Re: Semantics of racy O_DIRECT writes

Travis Downs <travis.downs@xxxxxxxxx> · Fri, 31 Jan 2025 17:06:50 -0300

On Fri, Jan 10, 2025 at 5:58 AM Christoph Hellwig <hch@xxxxxxxxxxxxx> wrote:
>
> On Thu, Jan 09, 2025 at 10:51:19AM -0500, Theodore Ts'o wrote:
> > For Linux, if the block device is one that requires stable writes
> > (e.g., for iSCSI writes which include a checksum, or SCSI devices with
> > DIF/DIX enabled, or some software RAID 5 block device), where a racy
> > write might lead to an I/O error on the write or in the case of RAID
> > 5, in the subsequent read of the block, Linux will protect against
> > this happening by marking the page read-only while the I/O is
> > underway, either if it's happening via buffered writeback or O_DIRECT
> > writes, and then marking the page read/write afterwards.
>
> This only happens for buffered I/O, and not for direct I/O.

Thank you. To clarify, "this" means the RO protection, right? So in direct IO
there is no such protection?

>
> But that only matters when your operation is inside the sector (LBA)
> boundary that the device interface operates on, e.g. if you using 512
> byte sector size as long your stay outside of that you're still fine.

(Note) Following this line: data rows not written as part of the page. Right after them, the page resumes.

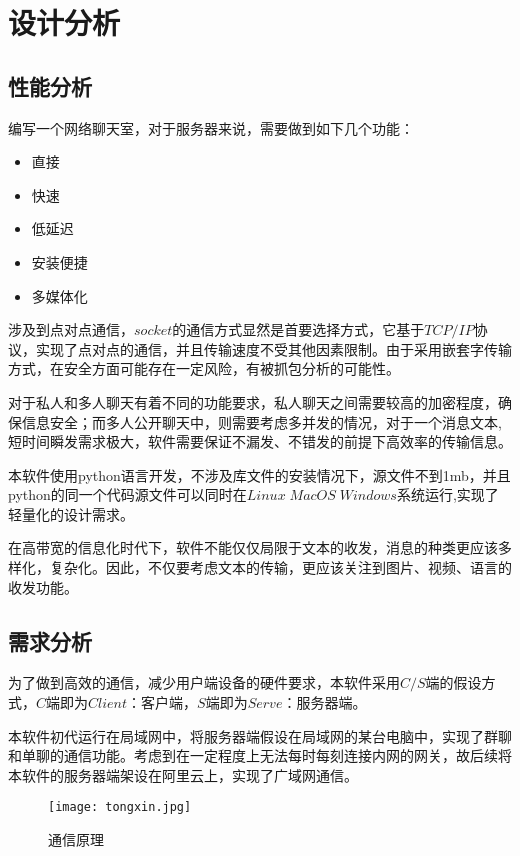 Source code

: \documentclass[forprint]{OSPaper}
\begin{document}
\chapter{设计分析}
\section{性能分析}

编写一个网络聊天室，对于服务器来说，需要做到如下几个功能：

\begin{itemize}
	\item 直接
	\item 快速
	\item 低延迟
	\item 安装便捷
	\item 多媒体化
\end{itemize}

涉及到点对点通信，$socket$的通信方式显然是首要选择方式，它基于$TCP/IP$协议，实现了点对点的通信，并且传输速度不受其他因素限制。由于采用嵌套字传输方式，在安全方面可能存在一定风险，有被抓包分析的可能性。

对于私人和多人聊天有着不同的功能要求，私人聊天之间需要较高的加密程度，确保信息安全；而多人公开聊天中，则需要考虑多并发的情况，对于一个消息文本,短时间瞬发需求极大，软件需要保证不漏发、不错发的前提下高效率的传输信息。

本软件使用python语言开发，不涉及库文件的安装情况下，源文件不到1mb，并且python的同一个代码源文件可以同时在$Linux \; MacOS \; Windows$系统运行,实现了轻量化的设计需求。

在高带宽的信息化时代下，软件不能仅仅局限于文本的收发，消息的种类更应该多样化，复杂化。因此，不仅要考虑文本的传输，更应该关注到图片、视频、语言的收发功能。

\section{需求分析}

为了做到高效的通信，减少用户端设备的硬件要求，本软件采用$ C/S $端的假设方式，$ C $端即为$ Client $：客户端，$ S $端即为$ Serve $：服务器端。

本软件初代运行在局域网中，将服务器端假设在局域网的某台电脑中，实现了群聊和单聊的通信功能。考虑到在一定程度上无法每时每刻连接内网的网关，故后续将本软件的服务器端架设在阿里云上，实现了广域网通信。

\begin{figure}[ht]
	\centering
	\texttt{[image: tongxin.jpg]}
	\caption{通信原理}
	\label{fig:5}
\end{figure}
\end{document}
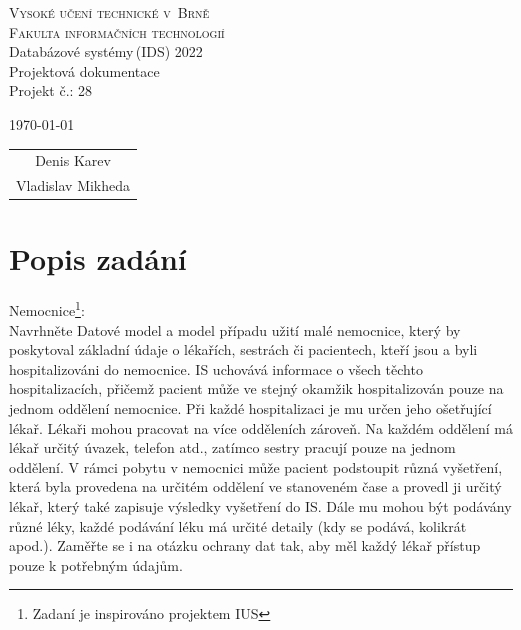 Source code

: \documentclass[a4paper,11pt]{article}
\begin{document}
\begin{titlepage}
    \begin{center}
        \Huge
        \textsc{Vysoké učení technické v~Brně\\
               \huge Fakulta informačních technologií}\\
               
        \LARGE
                Databázové systémy\,(IDS) 2022\\
                \Huge Projektová dokumentace\\
                 Projekt č.: 28\\
    \end{center}
    
    {\Large \today \hfill
                \begin{tabular}{c}
                Denis Karev\\
                Vladislav Mikheda\\
                \end{tabular}
                }
\end{titlepage}

\begin{center}
{\hypersetup{hidelinks}\tableofcontents}
\end{center}
\newpage

\section{Popis zadání}
Nemocnice\footnote{Zadaní je inspirováno projektem IUS}:\\
Navrhněte Datové model a model případu užití malé nemocnice, který by poskytoval základní údaje o lékařích, sestrách či pacientech, kteří jsou a byli hospitalizováni do nemocnice. IS uchovává informace o všech těchto hospitalizacích, přičemž pacient může ve stejný okamžik hospitalizován pouze na jednom oddělení nemocnice. Při každé hospitalizaci je mu určen jeho ošetřující lékař. Lékaři mohou pracovat na více odděleních zároveň. Na každém oddělení má lékař určitý úvazek, telefon atd., zatímco sestry pracují pouze na jednom oddělení. V rámci pobytu v nemocnici může pacient podstoupit různá vyšetření, která byla provedena na určitém oddělení ve stanoveném čase a provedl ji určitý lékař, který také zapisuje výsledky vyšetření do IS. Dále mu mohou být podávány různé léky, každé podávání léku má určité detaily (kdy se podává, kolikrát apod.).
Zaměřte se i na otázku ochrany dat tak, aby měl každý lékař přístup pouze k potřebným údajům.
\newpage
\end{document}
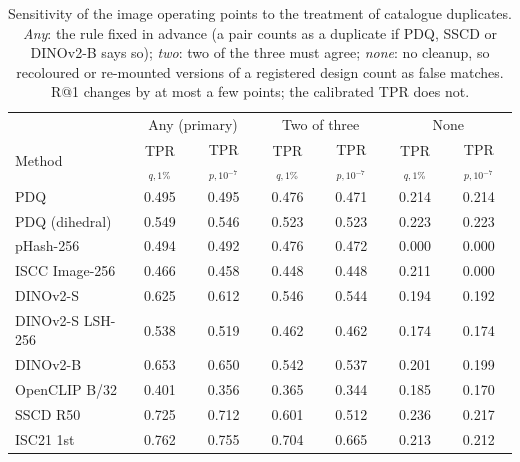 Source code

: \begin{table}[!t]
\centering
\footnotesize
\caption{Sensitivity of the image operating points to the treatment of catalogue duplicates. \emph{Any}: the rule fixed in advance (a pair counts as a duplicate if PDQ, SSCD or DINOv2-B says so); \emph{two}: two of the three must agree; \emph{none}: no cleanup, so recoloured or re-mounted versions of a registered design count as false matches. R@1 changes by at most a few points; the calibrated TPR does not.}
\label{tab:sens}
\setlength{\tabcolsep}{3pt}
\begin{tabular}{lcccccc}
\toprule
 & \multicolumn{2}{c}{Any (primary)} & \multicolumn{2}{c}{Two of three} & \multicolumn{2}{c}{None} \\
Method & TPR$_{q,1\%}$ & TPR$_{p,10^{-7}}$ & TPR$_{q,1\%}$ & TPR$_{p,10^{-7}}$ & TPR$_{q,1\%}$ & TPR$_{p,10^{-7}}$ \\
\midrule
PDQ & 0.495 & 0.495 & 0.476 & 0.471 & 0.214 & 0.214 \\
PDQ (dihedral) & 0.549 & 0.546 & 0.523 & 0.523 & 0.223 & 0.223 \\
pHash-256 & 0.494 & 0.492 & 0.476 & 0.472 & 0.000 & 0.000 \\
ISCC Image-256 & 0.466 & 0.458 & 0.448 & 0.448 & 0.211 & 0.000 \\
DINOv2-S & 0.625 & 0.612 & 0.546 & 0.544 & 0.194 & 0.192 \\
DINOv2-S LSH-256 & 0.538 & 0.519 & 0.462 & 0.462 & 0.174 & 0.174 \\
DINOv2-B & 0.653 & 0.650 & 0.542 & 0.537 & 0.201 & 0.199 \\
OpenCLIP B/32 & 0.401 & 0.356 & 0.365 & 0.344 & 0.185 & 0.170 \\
SSCD R50 & 0.725 & 0.712 & 0.601 & 0.512 & 0.236 & 0.217 \\
ISC21 1st & 0.762 & 0.755 & 0.704 & 0.665 & 0.213 & 0.212 \\
\bottomrule
\end{tabular}

\end{table}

Sorry it's not clear if you are talking about the buffered or direct
I/O case here.

Also, my problem description was not clear enough. I made it sound as if
we only concurrently write to different 1k blocks than the data we care about,
but there is actually no such alignment: we might write to adjacent bytes of
alignment 1.

That is, we may write bytes [0, 777) of some 4K block, then send it down for
direct IO via io_submit, and before that returns we may write the next region
[777, 1234) or whatever. So we are definitely interested in the case where
there are writes within the same 512-byte sector.

>
> BUT: that assumes device checksums.  File systems can have checksums
> as well and have the same problem.  Because of that for example running
> Windows VM images which tend to somehow generate this pattern on qemu
> using direct I/O on btrfs files has historically causes a lot of
> problems.

So is it fair to say that for direct IO these types of racy writes are not safe?

Specifically, we are looking at behavior in a 3rd party, proprietary
block device
(implemented as a kernel module) and are wondering if these types of racy
writes break the implied or explicit semantics of safe direct IO writes.